TASK OBJECTIVE ->
Omit every picture. Return all other data as it stands.

BEGIN

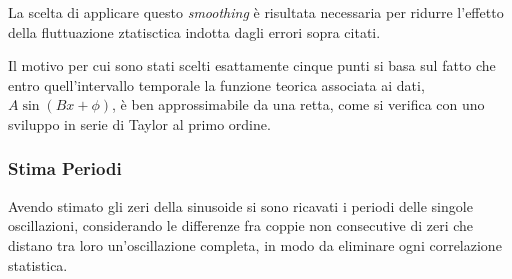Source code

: \documentclass[a4paper,11pt,oneside]{article}
\begin{document}


La scelta di applicare questo \textit{smoothing} è risultata necessaria per ridurre l'effetto della fluttuazione ztatisctica indotta dagli errori sopra citati. 

Il motivo per cui sono stati scelti esattamente cinque punti si basa sul fatto che entro quell'intervallo temporale la funzione teorica associata ai dati, $A \sin (Bx+\phi)$, è ben approssimabile da una retta, come si verifica con uno sviluppo in serie di Taylor al primo ordine.










\subsubsection{Stima Periodi}
Avendo stimato gli zeri della sinusoide si sono ricavati i periodi delle singole oscillazioni, considerando le differenze fra coppie non consecutive di zeri che distano tra loro un'oscillazione completa, in modo da eliminare ogni correlazione statistica.
\end{document}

END

OUTPUT FOR THIS TASK ->
Source code

: \documentclass[a4paper,11pt,oneside]{article}
\begin{document}


La scelta di applicare questo \textit{smoothing} è risultata necessaria per ridurre l'effetto della fluttuazione ztatisctica indotta dagli errori sopra citati. 

Il motivo per cui sono stati scelti esattamente cinque punti si basa sul fatto che entro quell'intervallo temporale la funzione teorica associata ai dati, $A \sin (Bx+\phi)$, è ben approssimabile da una retta, come si verifica con uno sviluppo in serie di Taylor al primo ordine.










\subsubsection{Stima Periodi}
Avendo stimato gli zeri della sinusoide si sono ricavati i periodi delle singole oscillazioni, considerando le differenze fra coppie non consecutive di zeri che distano tra loro un'oscillazione completa, in modo da eliminare ogni correlazione statistica.
\end{document}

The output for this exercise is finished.